Use vovreconciled to Release Resources Unused by Jobs (NetworkComputer)


Occasionally, jobs request resources, but don't use them. For resources that are in short supply, this can prevent legitimate jobs from running, because the resources are unavailable. In this case, you must track down jobs that are requesting the resource, but not using them and then ask them to relinquish the resources. This is a very time-consuming process that does not guarantee success.

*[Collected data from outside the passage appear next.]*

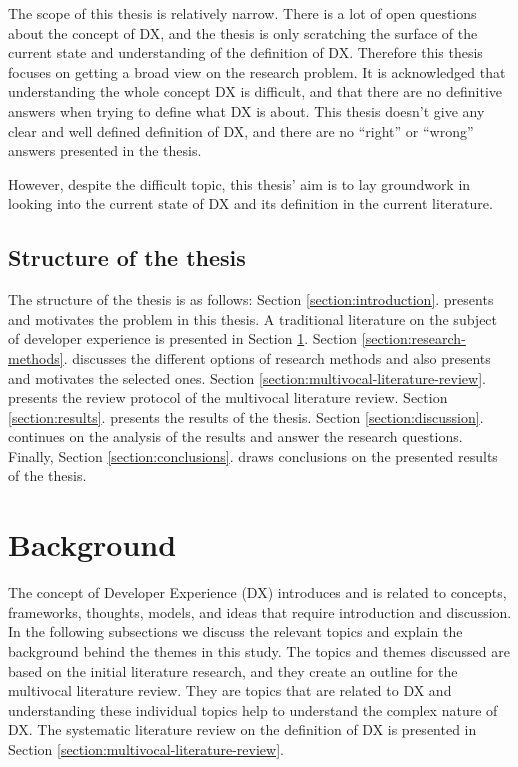 \documentclass[english, 12pt, a4paper, sci, utf8, a-1b, online]{aaltothesis}
\begin{document}
The scope of this thesis is relatively narrow. There is a lot of open questions about the concept of DX, and the thesis is only scratching the surface of the current state and understanding of the definition of DX. Therefore this thesis focuses on getting a broad view on the research problem. It is acknowledged that understanding the whole concept DX is difficult, and that there are no definitive answers when trying to define what DX is about. This thesis doesn't give any clear and well defined definition of DX, and there are no ``right'' or ``wrong'' answers presented in the thesis.

However, despite the difficult topic, this thesis' aim is to lay groundwork in looking into the current state of DX and its definition in the current literature.

\subsection{Structure of the thesis}

The structure of the thesis is as follows: Section \ref{section:introduction}. presents and motivates the problem in this thesis. A traditional literature on the subject of developer experience is presented in Section \ref{section:background}. Section \ref{section:research-methods}. discusses the different options of research methods and also presents and motivates the selected ones. Section \ref{section:multivocal-literature-review}. presents the review protocol of the multivocal literature review. Section \ref{section:results}. presents the results of the thesis. Section \ref{section:discussion}. continues on the analysis of the results and answer the research questions. Finally, Section \ref{section:conclusions}. draws conclusions on the presented results of the thesis.

\clearpage
\section{Background} \label{section:background}

The concept of Developer Experience (DX) introduces and is related to concepts, frameworks, thoughts, models, and ideas that require introduction and discussion. In the following subsections we discuss the relevant topics and explain the background behind the themes in this study. The topics and themes discussed are based on the initial literature research, and they create an outline for the multivocal literature review. They are topics that are related to DX and understanding these individual topics help to understand the complex nature of DX. The systematic literature review on the definition of DX is presented in Section \ref{section:multivocal-literature-review}.
\end{document}
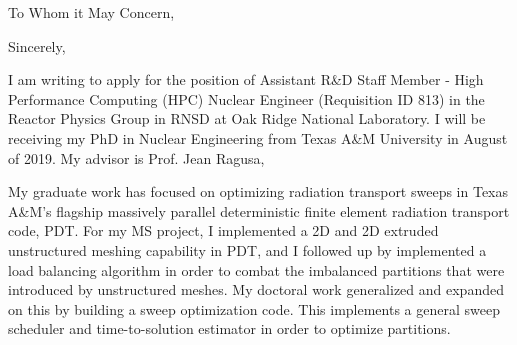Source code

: \documentclass[11pt,letterpaper,roman]{moderncv}        %
\begin{document}
\date{\today}
\opening{To Whom it May Concern,}
\closing{Sincerely,}

\makelettertitle

I am writing to apply for the position of Assistant R\&D Staff Member - High Performance Computing (HPC) Nuclear Engineer (Requisition ID 813) in the Reactor Physics Group in RNSD at Oak Ridge National Laboratory. I will be receiving my PhD in Nuclear Engineering from Texas A\&M University in August of 2019. My advisor is Prof. Jean Ragusa, %

My graduate work has focused on optimizing radiation transport sweeps in Texas A\&M's flagship massively parallel deterministic finite element radiation transport code, PDT. For my MS project, I implemented a 2D and 2D extruded unstructured meshing capability in PDT, and I followed up by implemented a load balancing algorithm in order to combat the imbalanced partitions that were introduced by unstructured meshes. My doctoral work generalized and expanded on this by building a sweep optimization code. This implements a general sweep scheduler and time-to-solution estimator in order to optimize partitions. %


\end{document}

Runtime provides a way to handle this automatically, called "reconciliation." A daemon called vovreconciled runs periodically (loopTime). It checks jobs for unused resources and then removes them after a certain amount of time (revokeDelay). This is mainly used for licenses, because they are the most expensive and limited resources. The reconciliation can be set up for individual licenses or job classes or globally or all three.

To setup reconcialition, perform the following steps:

1. Create a configuration file in a vovreconciliation directory in the project swd directory.

2. Setup the vovreconcile daemon. 

3. The files you will need to setup and test vovreconciled are included at the bottom of this file. You will need to perform the following steps: 

### setup and start vovreconciled
cd vnc.swd
mkdir vovreconciled
cp .../vovreconciled_config.tcl vovreconciled/config.tcl
cp .../start_vovreconciled.tcl autostart/start_vovreconciled.tcl

### you will also need to edit the resources.tcl file to disable the
### resources daemon license revocation by adding the following line.
echo "set RESD(doResRevoke) 0" >> ./resources.tcl

### stop and restart nc to start the vovreconciled daemon
ncmgr stop
ncmgr start
cd vnc.swd/vovreconciled
### look at the log file to make sure there are no errors running vovreconciled
more vovreconciled.log

### test vovreconciled is working
### create a test directory
mkdir ~/testdir
cd    ~/testdir
cp .../setupNC.csh .
cp .../test_vovreconciled1.csh .
chmod 755 setupNC.csh test_vovreconciled1.csh
### edit the setupNC.csh file to set paths and user ID's
### and the nc queue name for your site

### to run the test
./test_vovreconciled1.csh

The test will start a sleep job that runs for 10 minutes.

The vovreconciled daemon is checking all running jobs every 30 seconds. When a job has run for 5 minutes and has a license that has not been checked out that job is flagged to have that resource removed.

You will see the following lines (or something very close to the following lines) as it checks jobs.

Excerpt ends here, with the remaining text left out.